EXERCISE GOAL:
In the listing below, look for "json" and copy every line that has it.
BEGIN
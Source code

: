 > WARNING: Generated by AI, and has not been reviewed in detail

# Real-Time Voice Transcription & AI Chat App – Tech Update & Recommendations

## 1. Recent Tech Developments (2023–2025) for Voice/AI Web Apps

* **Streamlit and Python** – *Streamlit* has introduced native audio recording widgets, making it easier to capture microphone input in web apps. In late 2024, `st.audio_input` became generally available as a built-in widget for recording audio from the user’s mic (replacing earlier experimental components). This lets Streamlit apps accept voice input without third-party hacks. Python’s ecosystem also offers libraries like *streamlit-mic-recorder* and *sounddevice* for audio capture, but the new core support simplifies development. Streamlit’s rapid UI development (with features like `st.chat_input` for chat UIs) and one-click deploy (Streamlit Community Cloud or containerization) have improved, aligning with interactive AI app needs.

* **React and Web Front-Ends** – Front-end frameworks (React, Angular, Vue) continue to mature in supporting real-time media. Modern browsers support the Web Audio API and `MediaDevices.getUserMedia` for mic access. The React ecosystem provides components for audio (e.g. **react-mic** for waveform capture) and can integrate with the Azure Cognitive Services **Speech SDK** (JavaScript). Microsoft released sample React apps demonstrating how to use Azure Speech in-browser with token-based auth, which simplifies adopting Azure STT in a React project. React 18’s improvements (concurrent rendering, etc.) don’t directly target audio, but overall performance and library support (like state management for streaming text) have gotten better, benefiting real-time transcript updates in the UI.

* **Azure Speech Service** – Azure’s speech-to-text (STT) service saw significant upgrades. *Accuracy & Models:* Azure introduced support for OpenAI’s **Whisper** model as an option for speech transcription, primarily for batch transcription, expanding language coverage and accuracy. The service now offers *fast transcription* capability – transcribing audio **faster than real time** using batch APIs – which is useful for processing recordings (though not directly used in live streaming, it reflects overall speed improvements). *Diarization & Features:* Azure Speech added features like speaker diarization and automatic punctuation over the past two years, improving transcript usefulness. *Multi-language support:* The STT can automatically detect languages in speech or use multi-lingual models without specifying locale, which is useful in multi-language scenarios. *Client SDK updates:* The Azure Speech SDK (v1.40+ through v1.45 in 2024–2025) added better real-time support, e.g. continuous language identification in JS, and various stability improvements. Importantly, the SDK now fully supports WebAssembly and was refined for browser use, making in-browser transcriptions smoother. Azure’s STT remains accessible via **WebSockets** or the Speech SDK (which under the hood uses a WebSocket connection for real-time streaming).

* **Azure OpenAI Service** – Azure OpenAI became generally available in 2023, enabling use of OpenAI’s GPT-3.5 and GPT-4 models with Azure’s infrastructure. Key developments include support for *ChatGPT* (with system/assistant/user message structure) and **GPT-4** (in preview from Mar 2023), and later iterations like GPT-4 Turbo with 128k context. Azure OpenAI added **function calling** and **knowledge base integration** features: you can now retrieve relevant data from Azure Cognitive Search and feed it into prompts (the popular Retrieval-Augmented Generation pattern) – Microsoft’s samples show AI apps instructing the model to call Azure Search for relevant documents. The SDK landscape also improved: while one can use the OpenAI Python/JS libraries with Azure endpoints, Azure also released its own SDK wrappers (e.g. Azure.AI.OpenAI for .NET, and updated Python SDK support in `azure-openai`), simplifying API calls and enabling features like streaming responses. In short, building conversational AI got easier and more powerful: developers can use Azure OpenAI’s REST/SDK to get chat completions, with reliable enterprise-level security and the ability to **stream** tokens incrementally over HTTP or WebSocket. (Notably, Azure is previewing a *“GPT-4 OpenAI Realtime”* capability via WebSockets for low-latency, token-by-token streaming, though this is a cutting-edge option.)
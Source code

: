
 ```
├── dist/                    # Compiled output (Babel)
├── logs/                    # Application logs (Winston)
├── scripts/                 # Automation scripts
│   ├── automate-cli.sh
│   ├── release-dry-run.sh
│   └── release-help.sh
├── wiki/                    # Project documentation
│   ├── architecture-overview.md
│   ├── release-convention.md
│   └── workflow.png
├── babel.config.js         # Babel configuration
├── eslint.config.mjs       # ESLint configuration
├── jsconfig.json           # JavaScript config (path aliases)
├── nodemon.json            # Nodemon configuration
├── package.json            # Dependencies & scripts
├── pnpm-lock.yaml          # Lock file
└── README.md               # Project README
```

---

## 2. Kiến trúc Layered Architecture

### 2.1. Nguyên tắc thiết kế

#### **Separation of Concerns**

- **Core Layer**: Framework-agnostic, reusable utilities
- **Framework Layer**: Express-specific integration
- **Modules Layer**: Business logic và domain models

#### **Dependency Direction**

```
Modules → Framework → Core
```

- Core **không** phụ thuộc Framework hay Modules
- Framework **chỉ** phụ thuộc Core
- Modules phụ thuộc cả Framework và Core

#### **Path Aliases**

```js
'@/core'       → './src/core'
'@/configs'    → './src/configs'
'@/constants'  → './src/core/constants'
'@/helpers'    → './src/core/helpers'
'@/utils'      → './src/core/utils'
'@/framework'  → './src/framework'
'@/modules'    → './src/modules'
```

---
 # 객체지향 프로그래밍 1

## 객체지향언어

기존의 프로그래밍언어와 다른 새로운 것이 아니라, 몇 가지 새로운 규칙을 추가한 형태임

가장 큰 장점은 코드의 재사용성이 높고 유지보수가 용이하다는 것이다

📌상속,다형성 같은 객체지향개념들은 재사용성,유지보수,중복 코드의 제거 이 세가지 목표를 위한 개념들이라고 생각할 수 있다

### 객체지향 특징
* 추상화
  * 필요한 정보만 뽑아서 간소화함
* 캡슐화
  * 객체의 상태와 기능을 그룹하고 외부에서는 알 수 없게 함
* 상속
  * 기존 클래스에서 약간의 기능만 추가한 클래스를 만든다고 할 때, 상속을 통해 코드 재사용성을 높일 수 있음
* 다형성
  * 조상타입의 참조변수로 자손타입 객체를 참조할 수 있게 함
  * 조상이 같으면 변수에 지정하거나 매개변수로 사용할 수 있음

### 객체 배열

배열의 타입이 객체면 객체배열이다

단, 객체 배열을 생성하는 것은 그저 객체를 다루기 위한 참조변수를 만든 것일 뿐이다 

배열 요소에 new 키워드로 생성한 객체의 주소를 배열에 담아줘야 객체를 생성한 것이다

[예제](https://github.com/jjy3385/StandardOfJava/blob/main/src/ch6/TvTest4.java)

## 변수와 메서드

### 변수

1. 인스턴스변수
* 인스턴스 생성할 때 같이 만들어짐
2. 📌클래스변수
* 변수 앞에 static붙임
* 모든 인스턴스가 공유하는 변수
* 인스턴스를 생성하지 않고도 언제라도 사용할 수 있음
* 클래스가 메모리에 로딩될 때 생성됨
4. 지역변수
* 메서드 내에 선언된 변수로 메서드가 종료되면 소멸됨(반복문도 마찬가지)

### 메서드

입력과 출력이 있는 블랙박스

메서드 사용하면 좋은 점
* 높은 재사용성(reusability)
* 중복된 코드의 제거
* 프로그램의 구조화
END
SOLUTION FOR THIS TASK:
├── jsconfig.json           # JavaScript config (path aliases)
├── nodemon.json            # Nodemon configuration
├── package.json            # Dependencies & scripts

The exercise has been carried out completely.